EXERCISE PROMPT »
Every line containing "level" should be identified and copied from the data below.
Start of EXERCISE DATA
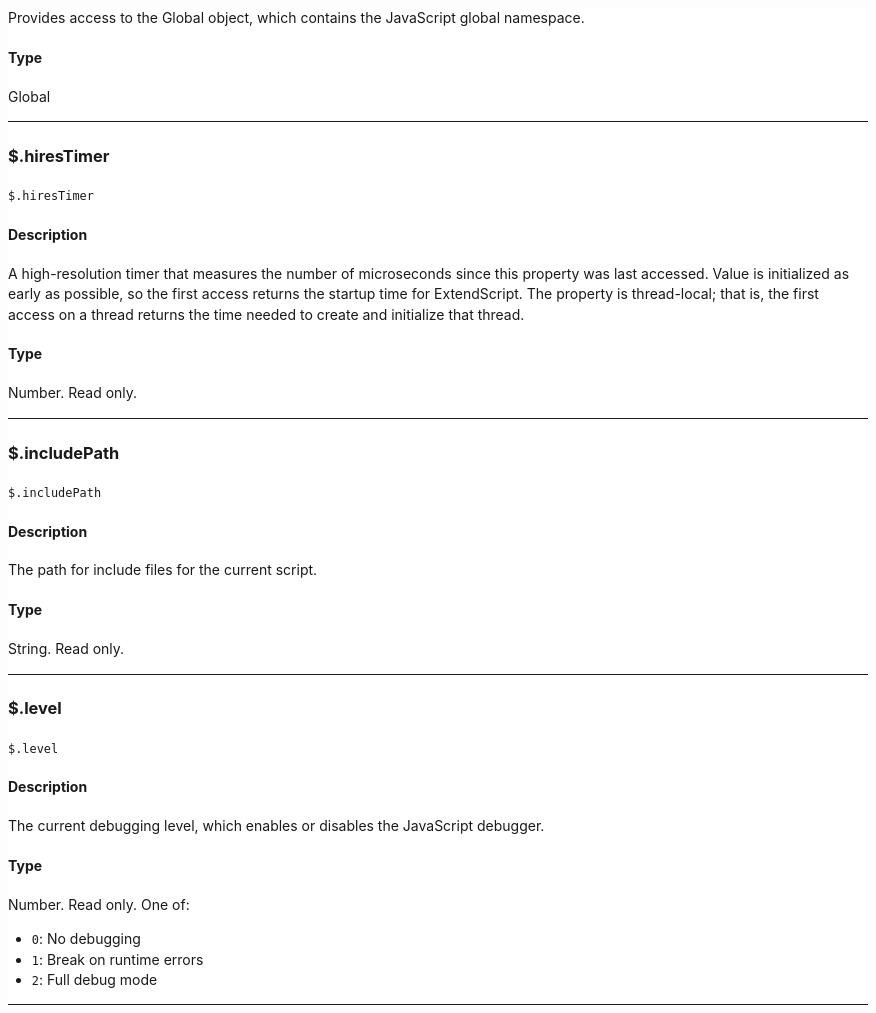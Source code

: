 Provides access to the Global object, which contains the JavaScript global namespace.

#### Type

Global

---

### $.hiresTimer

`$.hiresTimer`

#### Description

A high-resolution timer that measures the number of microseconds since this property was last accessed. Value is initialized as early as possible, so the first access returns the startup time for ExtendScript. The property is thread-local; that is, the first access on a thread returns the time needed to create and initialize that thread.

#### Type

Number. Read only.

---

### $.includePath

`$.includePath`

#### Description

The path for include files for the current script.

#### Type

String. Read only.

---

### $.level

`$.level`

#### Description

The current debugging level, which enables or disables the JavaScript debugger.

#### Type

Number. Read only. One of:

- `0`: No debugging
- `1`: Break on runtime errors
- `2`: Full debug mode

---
End of EXERCISE DATA
Start of EXERCISE DATA
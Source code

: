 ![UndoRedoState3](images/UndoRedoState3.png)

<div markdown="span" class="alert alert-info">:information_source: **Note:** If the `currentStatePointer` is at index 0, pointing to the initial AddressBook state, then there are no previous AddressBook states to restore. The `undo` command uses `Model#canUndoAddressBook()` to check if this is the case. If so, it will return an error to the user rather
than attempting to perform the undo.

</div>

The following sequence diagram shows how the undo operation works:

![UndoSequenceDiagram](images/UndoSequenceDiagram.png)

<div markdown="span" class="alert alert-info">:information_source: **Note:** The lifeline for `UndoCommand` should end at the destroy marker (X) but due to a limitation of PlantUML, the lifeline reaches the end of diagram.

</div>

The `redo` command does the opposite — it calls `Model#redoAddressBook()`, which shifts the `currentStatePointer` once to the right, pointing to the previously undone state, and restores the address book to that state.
End of EXERCISE DATA
PROBLEM SOLUTION »
### $.level
`$.level`
The current debugging level, which enables or disables the JavaScript debugger.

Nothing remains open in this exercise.